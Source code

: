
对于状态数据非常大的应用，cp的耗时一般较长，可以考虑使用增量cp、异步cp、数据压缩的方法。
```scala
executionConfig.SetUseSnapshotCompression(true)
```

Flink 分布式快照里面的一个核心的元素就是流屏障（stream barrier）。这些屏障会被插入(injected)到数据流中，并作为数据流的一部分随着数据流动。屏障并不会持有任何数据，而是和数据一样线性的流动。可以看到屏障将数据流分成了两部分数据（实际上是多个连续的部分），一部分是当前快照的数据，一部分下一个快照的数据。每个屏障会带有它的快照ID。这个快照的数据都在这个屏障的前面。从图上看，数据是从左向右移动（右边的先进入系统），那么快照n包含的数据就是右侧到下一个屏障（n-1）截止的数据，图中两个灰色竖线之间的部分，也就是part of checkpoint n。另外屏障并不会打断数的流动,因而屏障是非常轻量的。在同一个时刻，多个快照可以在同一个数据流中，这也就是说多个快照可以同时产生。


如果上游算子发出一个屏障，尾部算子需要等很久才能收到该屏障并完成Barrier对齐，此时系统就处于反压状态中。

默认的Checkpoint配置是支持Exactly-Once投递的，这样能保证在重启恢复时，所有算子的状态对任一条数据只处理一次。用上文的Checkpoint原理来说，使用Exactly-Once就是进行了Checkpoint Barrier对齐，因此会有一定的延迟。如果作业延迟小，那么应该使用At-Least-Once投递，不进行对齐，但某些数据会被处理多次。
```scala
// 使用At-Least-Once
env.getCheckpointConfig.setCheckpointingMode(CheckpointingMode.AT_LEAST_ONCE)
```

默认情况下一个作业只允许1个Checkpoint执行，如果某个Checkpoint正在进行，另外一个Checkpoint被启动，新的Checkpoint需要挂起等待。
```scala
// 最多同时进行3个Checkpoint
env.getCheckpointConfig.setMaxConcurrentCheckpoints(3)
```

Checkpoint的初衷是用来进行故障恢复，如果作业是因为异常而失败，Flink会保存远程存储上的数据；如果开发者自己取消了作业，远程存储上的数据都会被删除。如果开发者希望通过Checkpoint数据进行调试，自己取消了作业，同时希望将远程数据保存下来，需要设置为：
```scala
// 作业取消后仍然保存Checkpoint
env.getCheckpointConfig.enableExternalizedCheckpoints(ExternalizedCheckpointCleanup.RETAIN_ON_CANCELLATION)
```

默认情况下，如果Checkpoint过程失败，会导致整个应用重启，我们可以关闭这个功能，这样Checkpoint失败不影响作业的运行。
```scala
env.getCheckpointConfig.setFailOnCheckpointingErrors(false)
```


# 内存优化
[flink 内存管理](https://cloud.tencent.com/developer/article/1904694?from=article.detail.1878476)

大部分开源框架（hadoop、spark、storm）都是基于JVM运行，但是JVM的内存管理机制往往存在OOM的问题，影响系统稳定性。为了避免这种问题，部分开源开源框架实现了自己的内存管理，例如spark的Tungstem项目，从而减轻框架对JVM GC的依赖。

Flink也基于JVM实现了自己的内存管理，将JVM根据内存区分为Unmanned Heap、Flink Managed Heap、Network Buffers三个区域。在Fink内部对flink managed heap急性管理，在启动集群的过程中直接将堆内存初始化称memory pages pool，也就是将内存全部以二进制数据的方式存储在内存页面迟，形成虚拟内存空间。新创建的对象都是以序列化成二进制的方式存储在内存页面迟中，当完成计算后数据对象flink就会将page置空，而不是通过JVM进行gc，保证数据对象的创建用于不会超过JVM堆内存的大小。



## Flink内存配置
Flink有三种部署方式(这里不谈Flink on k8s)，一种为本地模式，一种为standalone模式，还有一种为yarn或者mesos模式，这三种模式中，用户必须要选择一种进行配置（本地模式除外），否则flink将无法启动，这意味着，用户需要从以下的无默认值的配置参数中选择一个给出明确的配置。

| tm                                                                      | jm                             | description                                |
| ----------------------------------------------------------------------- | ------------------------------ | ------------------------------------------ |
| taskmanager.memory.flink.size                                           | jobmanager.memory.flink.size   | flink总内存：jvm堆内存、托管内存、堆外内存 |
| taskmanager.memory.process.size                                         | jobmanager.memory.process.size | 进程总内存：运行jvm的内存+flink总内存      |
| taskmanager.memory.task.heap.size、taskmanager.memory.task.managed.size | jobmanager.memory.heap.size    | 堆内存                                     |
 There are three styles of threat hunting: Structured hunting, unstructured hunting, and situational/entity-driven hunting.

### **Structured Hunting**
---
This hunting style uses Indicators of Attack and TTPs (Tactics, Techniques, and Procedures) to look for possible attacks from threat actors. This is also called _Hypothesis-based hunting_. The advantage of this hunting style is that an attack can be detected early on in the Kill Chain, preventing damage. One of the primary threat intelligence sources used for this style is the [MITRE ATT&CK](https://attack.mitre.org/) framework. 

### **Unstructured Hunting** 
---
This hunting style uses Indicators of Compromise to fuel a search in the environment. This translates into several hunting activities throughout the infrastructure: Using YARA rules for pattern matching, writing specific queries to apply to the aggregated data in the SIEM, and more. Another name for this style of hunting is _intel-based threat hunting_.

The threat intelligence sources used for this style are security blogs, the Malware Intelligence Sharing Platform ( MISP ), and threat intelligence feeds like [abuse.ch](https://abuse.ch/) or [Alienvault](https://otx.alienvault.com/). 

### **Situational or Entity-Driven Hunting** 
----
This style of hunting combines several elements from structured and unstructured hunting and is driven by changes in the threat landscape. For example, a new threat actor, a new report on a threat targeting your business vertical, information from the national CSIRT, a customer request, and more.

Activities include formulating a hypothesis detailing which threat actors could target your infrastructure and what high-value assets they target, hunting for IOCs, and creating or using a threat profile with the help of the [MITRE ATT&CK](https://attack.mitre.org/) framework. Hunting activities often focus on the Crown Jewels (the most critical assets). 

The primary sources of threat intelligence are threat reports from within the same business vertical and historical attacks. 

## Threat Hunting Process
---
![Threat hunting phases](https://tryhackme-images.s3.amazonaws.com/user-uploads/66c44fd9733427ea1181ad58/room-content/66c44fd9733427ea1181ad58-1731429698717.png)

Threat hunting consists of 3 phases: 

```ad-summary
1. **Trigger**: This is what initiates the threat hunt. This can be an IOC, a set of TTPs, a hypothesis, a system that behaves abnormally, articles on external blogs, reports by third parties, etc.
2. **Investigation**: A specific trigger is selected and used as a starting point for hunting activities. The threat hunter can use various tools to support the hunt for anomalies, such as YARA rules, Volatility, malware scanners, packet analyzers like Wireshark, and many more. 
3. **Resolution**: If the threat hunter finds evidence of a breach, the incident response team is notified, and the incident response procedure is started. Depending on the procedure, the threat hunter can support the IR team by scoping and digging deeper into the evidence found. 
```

- About this task: Transcribe the whole listing word for word.

- Reply:
Source code

:
对于状态数据非常大的应用，cp的耗时一般较长，可以考虑使用增量cp、异步cp、数据压缩的方法。
```scala
executionConfig.SetUseSnapshotCompression(true)
```

Flink 分布式快照里面的一个核心的元素就是流屏障（stream barrier）。这些屏障会被插入(injected)到数据流中，并作为数据流的一部分随着数据流动。屏障并不会持有任何数据，而是和数据一样线性的流动。可以看到屏障将数据流分成了两部分数据（实际上是多个连续的部分），一部分是当前快照的数据，一部分下一个快照的数据。每个屏障会带有它的快照ID。这个快照的数据都在这个屏障的前面。从图上看，数据是从左向右移动（右边的先进入系统），那么快照n包含的数据就是右侧到下一个屏障（n-1）截止的数据，图中两个灰色竖线之间的部分，也就是part of checkpoint n。另外屏障并不会打断数的流动,因而屏障是非常轻量的。在同一个时刻，多个快照可以在同一个数据流中，这也就是说多个快照可以同时产生。


如果上游算子发出一个屏障，尾部算子需要等很久才能收到该屏障并完成Barrier对齐，此时系统就处于反压状态中。

默认的Checkpoint配置是支持Exactly-Once投递的，这样能保证在重启恢复时，所有算子的状态对任一条数据只处理一次。用上文的Checkpoint原理来说，使用Exactly-Once就是进行了Checkpoint Barrier对齐，因此会有一定的延迟。如果作业延迟小，那么应该使用At-Least-Once投递，不进行对齐，但某些数据会被处理多次。
```scala
// 使用At-Least-Once
env.getCheckpointConfig.setCheckpointingMode(CheckpointingMode.AT_LEAST_ONCE)
```

默认情况下一个作业只允许1个Checkpoint执行，如果某个Checkpoint正在进行，另外一个Checkpoint被启动，新的Checkpoint需要挂起等待。
```scala
// 最多同时进行3个Checkpoint
env.getCheckpointConfig.setMaxConcurrentCheckpoints(3)
```

Checkpoint的初衷是用来进行故障恢复，如果作业是因为异常而失败，Flink会保存远程存储上的数据；如果开发者自己取消了作业，远程存储上的数据都会被删除。如果开发者希望通过Checkpoint数据进行调试，自己取消了作业，同时希望将远程数据保存下来，需要设置为：
```scala
// 作业取消后仍然保存Checkpoint
env.getCheckpointConfig.enableExternalizedCheckpoints(ExternalizedCheckpointCleanup.RETAIN_ON_CANCELLATION)
```

默认情况下，如果Checkpoint过程失败，会导致整个应用重启，我们可以关闭这个功能，这样Checkpoint失败不影响作业的运行。
```scala
env.getCheckpointConfig.setFailOnCheckpointingErrors(false)
```


# 内存优化
[flink 内存管理](https://cloud.tencent.com/developer/article/1904694?from=article.detail.1878476)

大部分开源框架（hadoop、spark、storm）都是基于JVM运行，但是JVM的内存管理机制往往存在OOM的问题，影响系统稳定性。为了避免这种问题，部分开源开源框架实现了自己的内存管理，例如spark的Tungstem项目，从而减轻框架对JVM GC的依赖。

Flink也基于JVM实现了自己的内存管理，将JVM根据内存区分为Unmanned Heap、Flink Managed Heap、Network Buffers三个区域。在Fink内部对flink managed heap急性管理，在启动集群的过程中直接将堆内存初始化称memory pages pool，也就是将内存全部以二进制数据的方式存储在内存页面迟，形成虚拟内存空间。新创建的对象都是以序列化成二进制的方式存储在内存页面迟中，当完成计算后数据对象flink就会将page置空，而不是通过JVM进行gc，保证数据对象的创建用于不会超过JVM堆内存的大小。



## Flink内存配置
Flink有三种部署方式(这里不谈Flink on k8s)，一种为本地模式，一种为standalone模式，还有一种为yarn或者mesos模式，这三种模式中，用户必须要选择一种进行配置（本地模式除外），否则flink将无法启动，这意味着，用户需要从以下的无默认值的配置参数中选择一个给出明确的配置。

| tm                                                                      | jm                             | description                                |
| ----------------------------------------------------------------------- | ------------------------------ | ------------------------------------------ |
| taskmanager.memory.flink.size                                           | jobmanager.memory.flink.size   | flink总内存：jvm堆内存、托管内存、堆外内存 |
| taskmanager.memory.process.size                                         | jobmanager.memory.process.size | 进程总内存：运行jvm的内存+flink总内存      |
| taskmanager.memory.task.heap.size、taskmanager.memory.task.managed.size | jobmanager.memory.heap.size    | 堆内存                                     |
 There are three styles of threat hunting: Structured hunting, unstructured hunting, and situational/entity-driven hunting.

### **Structured Hunting**
---
This hunting style uses Indicators of Attack and TTPs (Tactics, Techniques, and Procedures) to look for possible attacks from threat actors. This is also called _Hypothesis-based hunting_. The advantage of this hunting style is that an attack can be detected early on in the Kill Chain, preventing damage. One of the primary threat intelligence sources used for this style is the [MITRE ATT&CK](https://attack.mitre.org/) framework. 

### **Unstructured Hunting** 
---
This hunting style uses Indicators of Compromise to fuel a search in the environment. This translates into several hunting activities throughout the infrastructure: Using YARA rules for pattern matching, writing specific queries to apply to the aggregated data in the SIEM, and more. Another name for this style of hunting is _intel-based threat hunting_.

The threat intelligence sources used for this style are security blogs, the Malware Intelligence Sharing Platform ( MISP ), and threat intelligence feeds like [abuse.ch](https://abuse.ch/) or [Alienvault](https://otx.alienvault.com/). 

### **Situational or Entity-Driven Hunting** 
----
This style of hunting combines several elements from structured and unstructured hunting and is driven by changes in the threat landscape. For example, a new threat actor, a new report on a threat targeting your business vertical, information from the national CSIRT, a customer request, and more.

Activities include formulating a hypothesis detailing which threat actors could target your infrastructure and what high-value assets they target, hunting for IOCs, and creating or using a threat profile with the help of the [MITRE ATT&CK](https://attack.mitre.org/) framework. Hunting activities often focus on the Crown Jewels (the most critical assets). 

The primary sources of threat intelligence are threat reports from within the same business vertical and historical attacks. 

## Threat Hunting Process
---
![Threat hunting phases](https://tryhackme-images.s3.amazonaws.com/user-uploads/66c44fd9733427ea1181ad58/room-content/66c44fd9733427ea1181ad58-1731429698717.png)

Threat hunting consists of 3 phases: 

```ad-summary
1. **Trigger**: This is what initiates the threat hunt. This can be an IOC, a set of TTPs, a hypothesis, a system that behaves abnormally, articles on external blogs, reports by third parties, etc.
2. **Investigation**: A specific trigger is selected and used as a starting point for hunting activities. The threat hunter can use various tools to support the hunt for anomalies, such as YARA rules, Volatility, malware scanners, packet analyzers like Wireshark, and many more. 
3. **Resolution**: If the threat hunter finds evidence of a breach, the incident response team is notified, and the incident response procedure is started. Depending on the procedure, the threat hunter can support the IR team by scoping and digging deeper into the evidence found. 
```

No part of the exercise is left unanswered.